Out of 21419 values, 20679 are empty while only 740 rows containing year renovated. This is not usefull for the model. So this feature is converted to a boolean, where 1 means it is renovated and 0 means it not renovated.

First look at the cleaned dataset

Checked the distribution

Feature	Observation
bathrooms	High density between 1 to 4
bedrooms	High density between 2 to 4
condition	Majority falls under 3 category
date	Sale was fairly consistant
floors	Most of the house are either 1 or 2 storey
grade	High density between 6 to 10
is_renovated	Most of the house were never renovated
long	Should not make sense as this is just numbers representating location
price	Very high distribution with a lot of outliers
price_per_sqft	Almost normal looking except a very long right tail, starting at around $180
sqft_basement	Most of the house does not have a finished basement
sqft_living	Almost normal looking except a very long right tail, starting at around 5000
sqft_living15	Almost normal looking except a very long right tail, starting at around 4000
sqft_lot15	Consists of very large outliers
view	Most of the value has 0 views
waterfront	Most of the house does not have watefront
yr_built	House building is fairly consistant, except few periods when there were nationwide economic crisis. (See Price VS year built)
yr_renovated
zipcode	Varying frequency of sale observed among the zipcodes
distance_from_downtown_mile	Most of the house falls under 25 miles
id	Should not make sense as this is just numbers representating house id
lat	Should not make sense as this is just numbers representating location
sqft_above	Almost normal looking except a very long right tail, starting at around 4000
sqft_lot	Outliers have very large value
total_sqft_larger_than_neighbours	Very few house are outliers as defined previously

This plot helped be to better understand the data. Outliers will be dealt with more vigorously in the later part of the analysis.
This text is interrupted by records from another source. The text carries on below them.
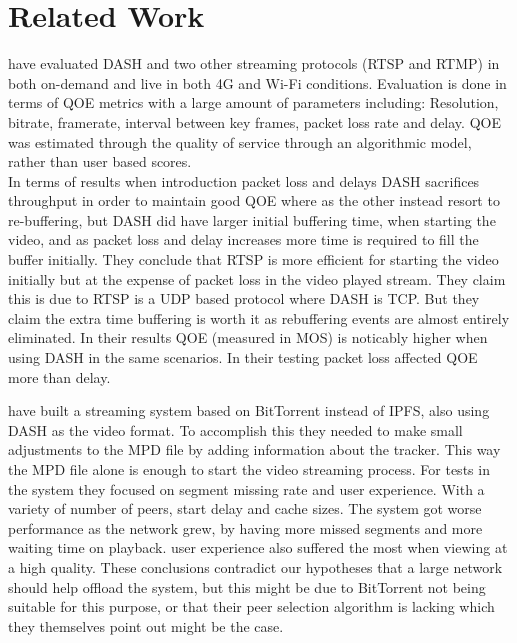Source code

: \chapter{Related Work}
\label{cha:related-work}
\citeauthor{aloman2015performance} \cite{aloman2015performance} have evaluated \acs{DASH} and two other streaming protocols (\acs{RTSP} and \acs{RTMP}) in both on-demand and live in both 4G and Wi-Fi conditions. Evaluation is done in terms of \ac{QOE} metrics with a large amount of parameters including: Resolution, bitrate, framerate, interval between key frames, packet loss rate and delay. \acs{QOE} was estimated through the quality of service through an algorithmic model, rather than user based scores.\\
In terms of results when introduction packet loss and delays \acs{DASH} sacrifices throughput in order to maintain good \acs{QOE} where as the other instead resort to re-buffering, but \acs{DASH} did have larger initial buffering time, when starting the video, and as packet loss and delay increases more time is required to fill the buffer initially. They conclude that \acs{RTSP} is more efficient for starting the video initially but at the expense of packet loss in the video played stream. They claim this is due to \acs{RTSP} is a UDP based protocol where \acs{DASH} is TCP. But they claim the extra time buffering is worth it as rebuffering events are almost entirely eliminated. In their results \acs{QOE} (measured in MOS) is noticably higher when using \acs{DASH} in the same scenarios. In their testing packet loss affected \acs{QOE} more than delay.




\citeauthor{gazdar2017toward} \cite{gazdar2017toward} have built a streaming system based on BitTorrent instead of \acs{IPFS}, also using \acs{DASH} as the video format. To accomplish this they needed to make small adjustments to the \acs{MPD} file by adding information about the tracker. This way the \acs{MPD} file alone is enough to start the video streaming process. For tests in the system they focused on segment missing rate and user experience. With a variety of number of peers, start delay and cache sizes. The system got worse performance as the network grew, by having more missed segments and more waiting time on playback. user experience also suffered the most when viewing at a high quality. These conclusions contradict our hypotheses that a large network should help offload the system, but this might be due to BitTorrent not being suitable for this purpose, or that their peer selection algorithm is lacking which they themselves point out might be the case.



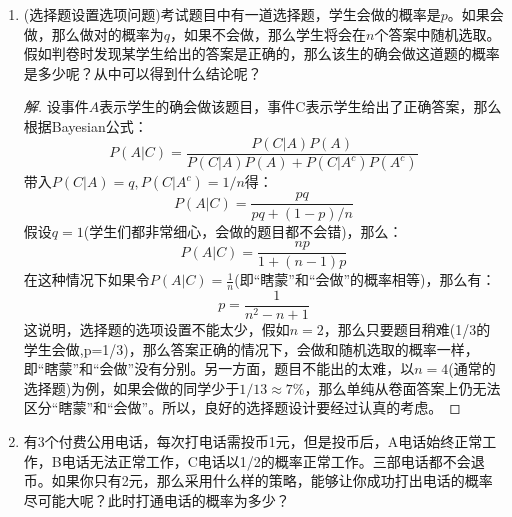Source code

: \documentclass[12pt]{article}
\newcommand{\hei}{\CJKfamily{hei}}                          %
\begin{document}
\begin{enumerate}
\item {\hei (选择题设置选项问题)考试题目中有一道选择题，学生会做的概率是$p$。如果会做，那么做对的概率为$q$，如果不会做，那么学生将会在$n$个答案中随机选取。假如判卷时发现某学生给出的答案是正确的，那么该生的确会做这道题的概率是多少呢？从中可以得到什么结论呢？}
\begin{proof}[解]
	设事件$A$表示学生的确会做该题目，事件C表示学生给出了正确答案，那么根据Bayesian公式：
	\begin{equation}
	P(A|C)=\frac{P(C|A)P(A)}{P(C|A)P(A)+P(C|A^c)P(A^c)}
	\end{equation}
	带入$P(C|A)=q,P(C|A^c)=1/n$得：
	\begin{equation}
	P(A|C)=\frac{pq}{pq+(1-p)/n}
	\end{equation}
	假设$q=1$(学生们都非常细心，会做的题目都不会错)，那么：
	\begin{equation}
	P(A|C)=\frac{np}{1+(n-1)p}
	\end{equation}
	在这种情况下如果令$P(A|C)=\frac{1}{n}$(即“瞎蒙”和“会做”的概率相等)，那么有：
	\begin{equation}
	p=\frac{1}{n^2-n+1}
	\end{equation}
	这说明，选择题的选项设置不能太少，假如$n=2$，那么只要题目稍难(1/3的学生会做,p=1/3)，那么答案正确的情况下，会做和随机选取的概率一样，即“瞎蒙”和“会做”没有分别。另一方面，题目不能出的太难，以$n=4$(通常的选择题)为例，如果会做的同学少于$1/13\approx 7\%$，那么单纯从卷面答案上仍无法区分“瞎蒙”和“会做”。所以，良好的选择题设计要经过认真的考虑。
\end{proof}

\item {\hei 有3个付费公用电话，每次打电话需投币1元，但是投币后，A电话始终正常工作，B电话无法正常工作，C电话以1/2的概率正常工作。三部电话都不会退币。如果你只有2元，那么采用什么样的策略，能够让你成功打出电话的概率尽可能大呢？此时打通电话的概率为多少？}


\end{enumerate}
\end{document}
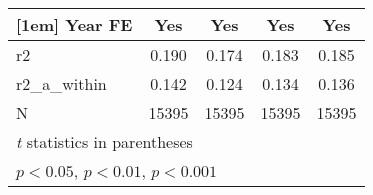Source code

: {\begin{tabular}{l*{4}{c}}
[1em]
Year FE     &         Yes         &         Yes         &         Yes         &         Yes         \\
\hline
r2          &       0.190         &       0.174         &       0.183         &       0.185         \\
r2\_a\_within &       0.142         &       0.124         &       0.134         &       0.136         \\
N           &       15395         &       15395         &       15395         &       15395         \\
\hline\hline
\multicolumn{5}{l}{\footnotesize \textit{t} statistics in parentheses}\\
\multicolumn{5}{l}{\footnotesize \sym{*} \(p<0.05\), \sym{**} \(p<0.01\), \sym{***} \(p<0.001\)}\\
\end{tabular}
}
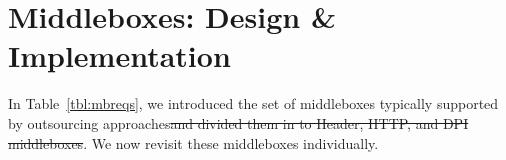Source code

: \documentclass[letterpaper,twocolumn,10pt]{article}
\providecommand{\DIFdeltex}[1]{{\protect\color{red}\sout{#1}}}                      %
\providecommand{\DIFaddbegin}{} %
\providecommand{\DIFaddend}{} %
\providecommand{\DIFdelbegin}{} %
\providecommand{\DIFdelend}{} %
\providecommand{\DIFdel}[1]{\texorpdfstring{\DIFdeltex{#1}}{}} %
\begin{document}
%
%
%
%

\DIFaddbegin 


\DIFaddend \section{Middleboxes: Design \& Implementation}
\label{sec:mbs}

In Table~\ref{tbl:mbreqs}, we introduced the set of middleboxes typically supported by outsourcing approaches\DIFdelbegin \DIFdel{and divided them in to Header, HTTP, and DPI middleboxes}\DIFdelend . We now revisit these middleboxes individually. %
\end{document}
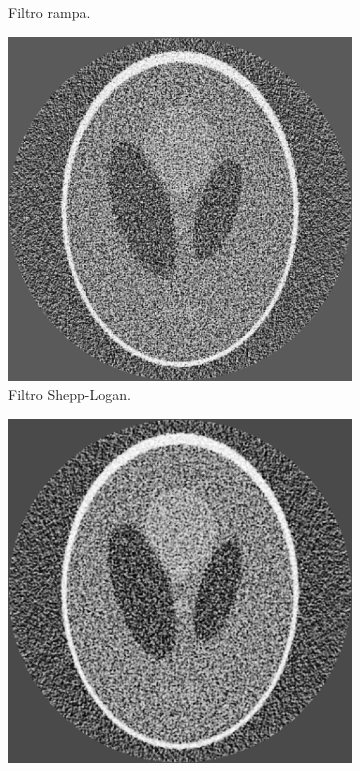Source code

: \documentclass[letterpaper,12pt]{article}
\theoremstyle{plain}
\begin{document}
\begin{figure}[H]
\begin{subfigure}[h]{0.32\linewidth}
           \caption{Filtro rampa.} 
           \label{fig:noise_ramp}
        \end{subfigure}
        \begin{subfigure}[h]{0.32\linewidth}
           \centering
           \includegraphics[width=\textwidth]{Figuras/reconstruction_shepp-logan_EQ.png}
           \caption{Filtro Shepp-Logan.}
           \label{fig:noise_shepp}
        \end{subfigure}
        \begin{subfigure}[h]{0.32\linewidth}
            \centering
            \includegraphics[width=\textwidth]{Figuras/reconstruction_cosine_EQ.png}

\end{subfigure}
\end{figure}
\end{document}
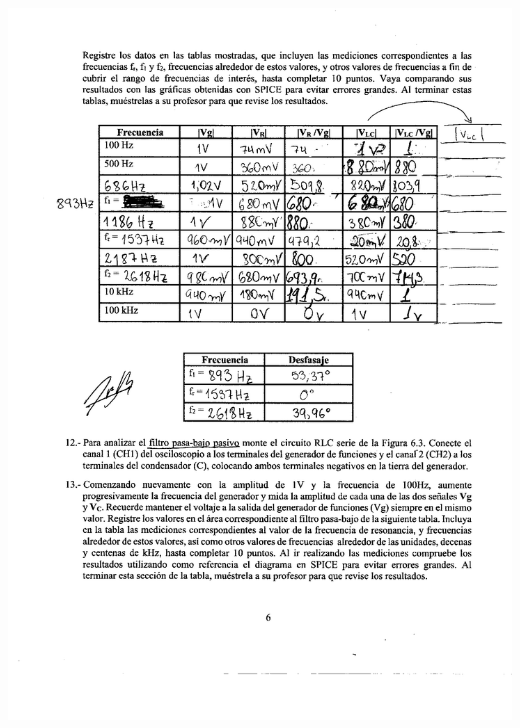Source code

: \documentclass[12pt]{article}
\begin{document}
\begin{enumerate}
    	\begin{center}
    		\includegraphics[width=16cm,height=20cm]{Img/prac_0003}
    	\end{center}
    	

\end{enumerate}
\end{document}
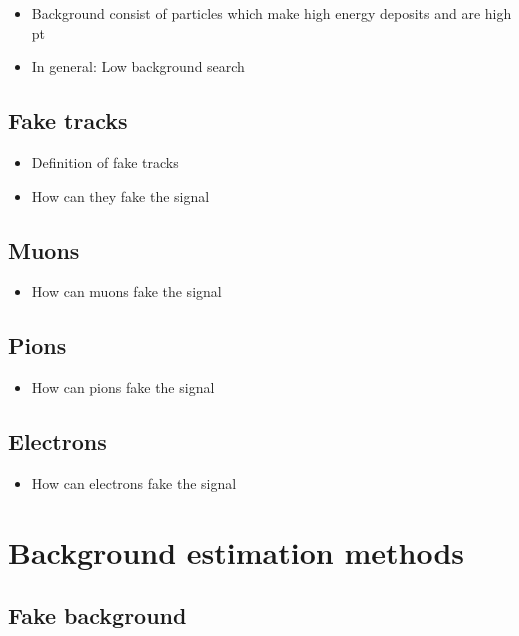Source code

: \begin{itemize}
\item Background consist of particles which make high energy deposits and are high pt
\item In general: Low background search
\end{itemize}
\subsection{Fake tracks}
\begin{itemize}
\item Definition of fake tracks
\item How can they fake the signal
\end{itemize}
\subsection{Muons}
\begin{itemize}
\item How can muons fake the signal
\end{itemize}
\subsection{Pions}
\begin{itemize}
\item How can pions fake the signal
\end{itemize}
\subsection{Electrons}
\begin{itemize}
\item How can electrons fake the signal
\end{itemize}
\section{Background estimation methods}
\label{sec:BackgroundEstimation}
\subsection{Fake background}
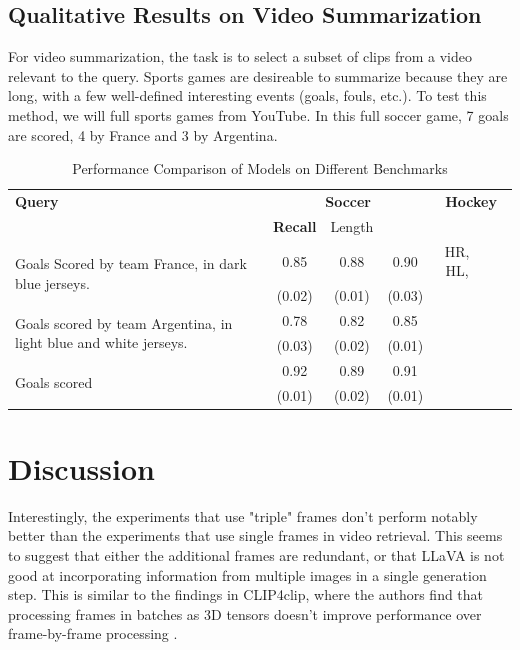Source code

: \documentclass{article}
\begin{document}
\subsection{Qualitative Results on Video Summarization}
For video summarization, the task is to select a subset of clips from a video relevant to the query.
Sports games are desireable to summarize because they are long, with a few well-defined interesting events (goals, fouls, etc.).
To test this method, we will full sports games from YouTube.
In this full soccer game, 7 goals are scored, 4 by France and 3 by Argentina.

\begin{table}[htbp]
  \centering
  \begin{tabular}{lccccc}
    \toprule
    \textbf{Query} & \multicolumn{3}{c}{\textbf{Soccer}} & \multicolumn{3}{c}{\textbf{Hockey}}\\
    \cmidrule(lr){2-4}
    & \textbf{Recall} & Length \\
    \midrule
    \multirow{2}{*}{Goals Scored by team France, in dark blue jerseys.} & 0.85 & 0.88 & 0.90 & HR, HL, \\
    & (0.02) & (0.01) & (0.03) \\
    \midrule
    \multirow{2}{*}{Goals scored by team Argentina, in light blue and white jerseys.} & 0.78 & 0.82 & 0.85 \\
    & (0.03) & (0.02) & (0.01) \\
    \midrule
    \multirow{2}{*}{Goals scored} & 0.92 & 0.89 & 0.91 \\
    & (0.01) & (0.02) & (0.01) \\
    \bottomrule
  \end{tabular}
  \label{tab:video_summarization}
  \caption{Performance Comparison of Models on Different Benchmarks}
\end{table}

\section{Discussion}

Interestingly, the experiments that use "triple" frames don't perform notably better than the experiments that use single frames in video retrieval.
This seems to suggest that either the additional frames are redundant, or that LLaVA is not good at incorporating information from multiple images in a single generation step.
This is similar to the findings in CLIP4clip, where the authors find that processing frames in batches as 3D tensors doesn't improve performance over frame-by-frame processing \cite{clip4clip}.
\end{document}

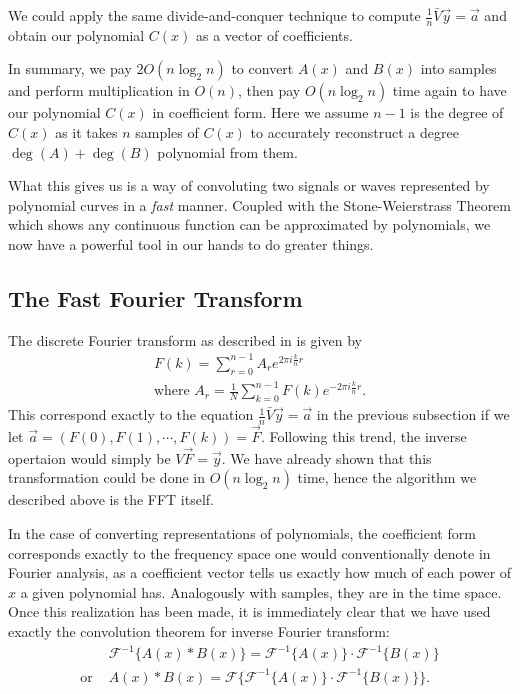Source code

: \documentclass[12pt]{article}
\begin{document}
We could apply the same divide-and-conquer technique to compute $\frac{1}{n}\bar{V}\vec{y} = \vec{a}$ and obtain our polynomial $C(x)$ as a vector of coefficients.

In summary, we pay $2O(n\log_2{n})$ to convert $A(x)$ and $B(x)$ into samples and perform multiplication in $O(n)$, then pay $O(n\log_2{n})$ time again to have our polynomial $C(x)$ in coefficient form. Here we assume $n-1$ is the degree of $C(x)$ as it takes $n$ samples of $C(x)$ to accurately reconstruct a degree $\deg(A)+\deg(B)$ polynomial from them. 

What this gives us is a way of convoluting two signals or waves represented by polynomial curves in a \emph{fast} manner. Coupled with the Stone-Weierstrass Theorem which shows any continuous function can be approximated by polynomials, we now have a powerful tool in our hands to do greater things.

\subsection{The Fast Fourier Transform}


The discrete Fourier transform as described in \cite{text} is given by
\begin{eqnarray*}
F(k) = \displaystyle \sum_{r=0}^{n-1} A_r e^{2\pi i\frac{k}{n}r}\\
\text{where } A_r = \frac{1}{N} \displaystyle \sum_{k=0}^{n-1} F(k) e^{-2\pi i\frac{k}{n}r}.
\end{eqnarray*}
This correspond exactly to the equation $\frac{1}{n}\bar{V}\vec{y}=\vec{a}$ in the previous subsection if we let $\vec{a} = (F(0),F(1),\cdots,F(k)) = \vec{F}$. Following this trend, the inverse opertaion would simply be $V\vec{F} = \vec{y}$. We have already shown that this transformation could be done in $O(n\log_2n)$ time, hence the algorithm we described above is the FFT itself.

In the case of converting representations of polynomials, the coefficient form corresponds exactly to the frequency space one would conventionally denote in Fourier analysis, as a coefficient vector tells us exactly how much of each power of $x$ a given polynomial has. Analogously with samples, they are in the time space. Once this realization has been made, it is immediately clear that we have used exactly the convolution theorem for inverse Fourier transform: 
\begin{eqnarray*}
&\mathscr{F}^{-1}\{A(x)*B(x)\} =\mathscr{F}^{-1}\{A(x)\}\cdot\mathscr{F}^{-1}\{B(x)\}\\
\text{or } &A(x)*B(x) =\mathscr{F}\{\mathscr{F}^{-1}\{A(x)\}\cdot\mathscr{F}^{-1}\{B(x)\}\}.
\end{eqnarray*}
\end{document}
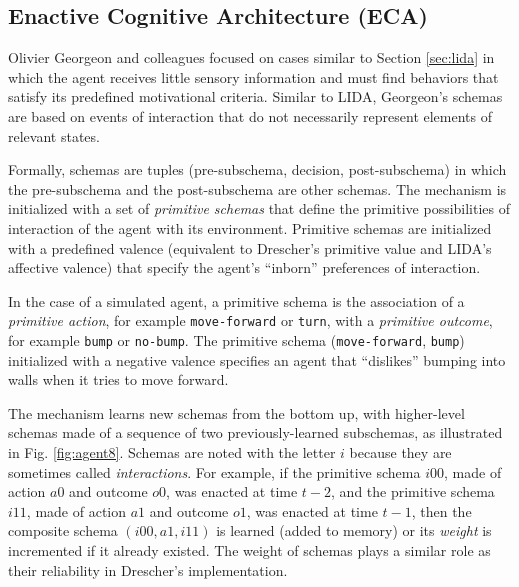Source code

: \documentclass[runningheads]{llncs}
\begin{document}
\subsection{Enactive Cognitive Architecture (ECA)}

Olivier Georgeon and colleagues focused on cases similar to Section \ref{sec:lida} in which the agent receives little sensory information and must find behaviors that satisfy its predefined motivational criteria. 
Similar to LIDA, Georgeon's schemas are based on events of interaction that do not necessarily represent elements of relevant states.  

Formally, schemas are tuples (pre-subschema, decision, post-subschema) in which the pre-subschema and the post-subschema are other schemas.  
The mechanism is initialized with a set of \textit{primitive schemas} that define the primitive possibilities of interaction of the agent with its environment. 
Primitive schemas are initialized with a predefined valence (equivalent to Drescher's primitive value and LIDA's affective valence) that specify the agent's ``inborn'' preferences of interaction. 

In the case of a simulated agent, a primitive schema is the association of a \textit{primitive action}, for example \texttt{move-forward} or \texttt{turn}, with a \textit{primitive outcome}, for example \texttt{bump} or \texttt{no-bump}.  
The primitive schema (\texttt{move-forward}, \texttt{bump}) initialized with a negative valence specifies an agent that ``dislikes'' bumping into walls when it tries to move forward. 

The mechanism learns new schemas from the bottom up, with higher-level schemas made of a sequence of two previously-learned subschemas, 
as illustrated in Fig. \ref{fig:agent8}. 
Schemas are noted with the letter $i$ because they are sometimes called \textit{interactions}.
For example, if the primitive schema $i00$, made of action $a0$ and outcome $o0$, was enacted at time $t-2$, and the primitive schema $i11$, made of action $a1$ and outcome $o1$,  was enacted at time $t-1$, then the composite schema $(i00, a1, i11)$ is learned (added to memory) or its \textit{weight} is incremented if it already existed. 
The weight of schemas plays a similar role as their reliability in Drescher's implementation.
\end{document}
Categorical and Numerical features

Identifying

based on information from the readme file attached to the dataset.

# House identifier
unique_feat_df = ['id']

# Catagorical features
categorical_feat_df = ['waterfront', 'view', 'condition', 'grade', 'is_renovated']

# Numeric features
numerical_continuous_feat_df = [
    'price', 'sqft_living', 'sqft_lot', 'sqft_above', 'sqft_basement',
    'sqft_living15', 'sqft_lot15', 'price_per_sqft',
    'distance_from_downtown_mile', 'total_sqft_larger_than_neighbours',
    'price_per_sqft']

numerical_discrete_feat_df = ['bedrooms', 'bathrooms', 'floors']

# Timing features
time_feat_df = ['date', 'yr_built', 'yr_renovated']

# Location feat
location_feat_df = ['lat', 'long', 'zipcode']

Dropping

In the Dataframe for initial model id, date, yr_renovated, and view is not included. My reasoning for this is following:

id: This is the identifier column.
date: Sale date is not important input for now as I am not capturing seasonality of value for this analysis.
yr_renovated: Already converted to boolean column.
view: Not sure about this feature what it really means as not much information is provided. This can also be a categorical or numeric feature.

Feature relationships

Feature correlation and multicollinearity

Heatmap

Here is a heat map of correlation.

Observed some interesting relationship among features. Few highlights are:

Distance has a negative relationship with price.
sqft_living and sqft_above is positively correlated with grade.
sqft_living is highly positively correlated with price and bathrooms.
sqft_above and sqft_living, grade and sqft_living clearly has collinearity issue.
sqft_above and grade, sqft_living and sqft_living15, bathrooms and sqft_living are just crossing the .75 mark.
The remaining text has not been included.